Motorway Stud Lights With Spike Price
The following reasons were also presented in October 2007 by the U.S. Department of Transportation in “Minimum Reflective Intensity of Solar Studs to Satisfy Night Driving Vision Standards.”
The following reasons were also presented in October 2007 by the U.S. Department of Transportation in “Minimum Reflective Intensity of Solar Studs to Satisfy Night Driving Vision Standards.”
(1)If the vehicle is traveling at 112.7 km/h at night and the driver has four seconds to react, the Solar Studs must be greater than 125.3 m, and driver identification is necessary. In order for hot-mix marks to comply with this specification, drivers must be able to see them from 125.3 meters away.
(2) Solar Studs are intended to provide driving safety guidance because the majority of road markings are unreliable (non-reflective) in wet evenings. Since Solar Studs have significant reflecting effects in rainy nights, they can lower the minimum of thermal mixing markings. luminous demands
(3) The minimum reflecting intensity requirements for hot-mixed marking lines can be lowered by roughly 45% if Solar Studs are added.
(4) In New York, USA, the installation of Solar Studs decreased the accident rate on wet nights by about 24%.

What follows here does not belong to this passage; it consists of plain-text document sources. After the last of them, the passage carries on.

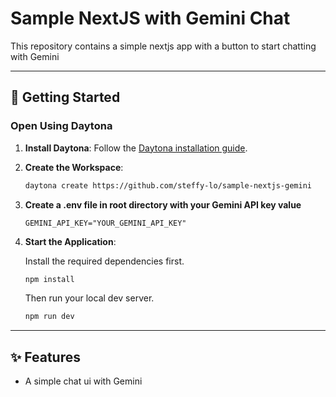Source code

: # Sample NextJS with Gemini Chat
This repository contains a simple nextjs app with a button to start chatting with Gemini

---

## 🚀 Getting Started  

### Open Using Daytona  

1. **Install Daytona**: Follow the [Daytona installation guide](https://www.daytona.io/docs/installation/installation/).  
2. **Create the Workspace**:  
   ```bash  
   daytona create https://github.com/steffy-lo/sample-nextjs-gemini
   ```  
3. **Create a .env file in root directory with your Gemini API key value**
   ```
   GEMINI_API_KEY="YOUR_GEMINI_API_KEY"
   ```

4. **Start the Application**:
   
   Install the required dependencies first.
   ```bash  
   npm install
   ```  
   Then run your local dev server.
   ```bash
   npm run dev
   ```
---

## ✨ Features  
- A simple chat ui with Gemini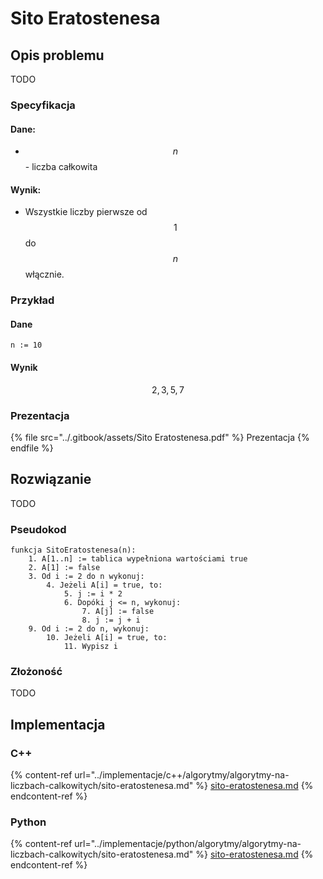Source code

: # Sito Eratostenesa

## Opis problemu

TODO

### Specyfikacja

#### Dane:

* $$n$$ - liczba całkowita

#### Wynik:

* Wszystkie liczby pierwsze od $$1$$ do $$n$$ włącznie.

### Przykład

#### Dane

```
n := 10
```

#### Wynik

$$2, 3, 5, 7$$ 

### Prezentacja

{% file src="../.gitbook/assets/Sito Eratostenesa.pdf" %}
Prezentacja
{% endfile %}

## Rozwiązanie

TODO

### Pseudokod

```
funkcja SitoEratostenesa(n):
    1. A[1..n] := tablica wypełniona wartościami true
    2. A[1] := false
    3. Od i := 2 do n wykonuj:
        4. Jeżeli A[i] = true, to:
            5. j := i * 2
            6. Dopóki j <= n, wykonuj:
                7. A[j] := false
                8. j := j + i
    9. Od i := 2 do n, wykonuj:
        10. Jeżeli A[i] = true, to:
            11. Wypisz i
```

### Złożoność

TODO

## Implementacja

### C++

{% content-ref url="../implementacje/c++/algorytmy/algorytmy-na-liczbach-calkowitych/sito-eratostenesa.md" %}
[sito-eratostenesa.md](../implementacje/c++/algorytmy/algorytmy-na-liczbach-calkowitych/sito-eratostenesa.md)
{% endcontent-ref %}

### Python

{% content-ref url="../implementacje/python/algorytmy/algorytmy-na-liczbach-calkowitych/sito-eratostenesa.md" %}
[sito-eratostenesa.md](../implementacje/python/algorytmy/algorytmy-na-liczbach-calkowitych/sito-eratostenesa.md)
{% endcontent-ref %}

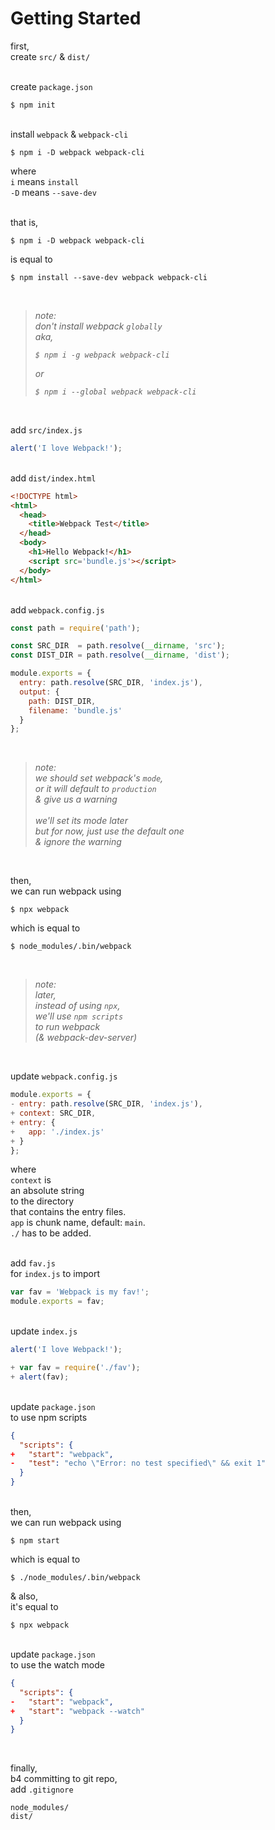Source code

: # Getting Started

first,\
create `src/` & `dist/`

\
create `package.json`
```
$ npm init
```

\
install `webpack` & `webpack-cli`
```
$ npm i -D webpack webpack-cli
```
where\
`i` means `install`\
`-D` means `--save-dev`

\
that is,
```
$ npm i -D webpack webpack-cli
```
is equal to
```
$ npm install --save-dev webpack webpack-cli
```

<br>

> _note:_\
> <i>
> don't install webpack `globally`\
> aka,
> ```
> $ npm i -g webpack webpack-cli
> ```
> or
> ```
> $ npm i --global webpack webpack-cli
> ```
> </i>

<br>

add `src/index.js`
```js
alert('I love Webpack!');
```

\
add `dist/index.html`
```html
<!DOCTYPE html>
<html>
  <head>
    <title>Webpack Test</title>
  </head>
  <body>
    <h1>Hello Webpack!</h1>
    <script src='bundle.js'></script>
  </body>
</html>
```

\
add `webpack.config.js`
```js
const path = require('path');

const SRC_DIR  = path.resolve(__dirname, 'src');
const DIST_DIR = path.resolve(__dirname, 'dist');

module.exports = {
  entry: path.resolve(SRC_DIR, 'index.js'),
  output: {
    path: DIST_DIR,
    filename: 'bundle.js'
  }
};
```

<br>

> _note:_\
> <i>
> we should set webpack's `mode`,\
> or it will default to `production`\
> & give us a warning\
> \
> we'll set its mode later\
> but for now, just use the default one\
> & ignore the warning
> </i>

<br>

then,\
we can run webpack using

```
$ npx webpack
```
which is equal to
```
$ node_modules/.bin/webpack
```

<br>

> _note:_\
> <i>
> later,\
> instead of using `npx`,\
> we'll use `npm scripts`\
> to run webpack\
> (& webpack-dev-server)
> </i>

<br>

update `webpack.config.js`

```js
module.exports = {
- entry: path.resolve(SRC_DIR, 'index.js'),
+ context: SRC_DIR,
+ entry: {
+   app: './index.js'
+ }
};
```

where\
`context` is\
an absolute string\
to the directory\
that contains the entry files.\
`app` is chunk name, default: `main`.\
`./` has to be added.

\
add `fav.js`\
for `index.js` to import

```js
var fav = 'Webpack is my fav!';
module.exports = fav;
```

\
update `index.js`

```js
alert('I love Webpack!');

+ var fav = require('./fav');
+ alert(fav);
```

\
update `package.json`\
to use npm scripts

```json
{
  "scripts": {
+   "start": "webpack",
-   "test": "echo \"Error: no test specified\" && exit 1"
  }
}
```

\
then,\
we can run webpack using
```
$ npm start
```
which is equal to
```
$ ./node_modules/.bin/webpack
```

& also,\
it's equal to
```
$ npx webpack
```

\
update `package.json`\
to use the watch mode
```json
{
  "scripts": {
-   "start": "webpack",
+   "start": "webpack --watch"
  }
}
```
<br>

finally,\
b4 committing to git repo,\
add `.gitignore`
```
node_modules/
dist/
```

We can infer the following from the information given by the aforementioned examples: Solar Studs‘ superior reflecting and auxiliary functions can give drivers a longer reaction time and better visual effects when driving at night, which can help and enhance Solar Studs. For Studs, a Bootstrap feature. Traffic accidents are far less common thanks to markings. A traffic safety expert from the renowned road stud maker Simsonite, Sidney A. Heenan, updated the original cat’s eye Solar Studs in 1964 and created a “square plastic,” which has been used since the British Percy Shaw devised the “cat’s eye” in 1933. The early cat’s-eye reflectors were supplanted by “Sun Studs” as the most popular road spikes globally.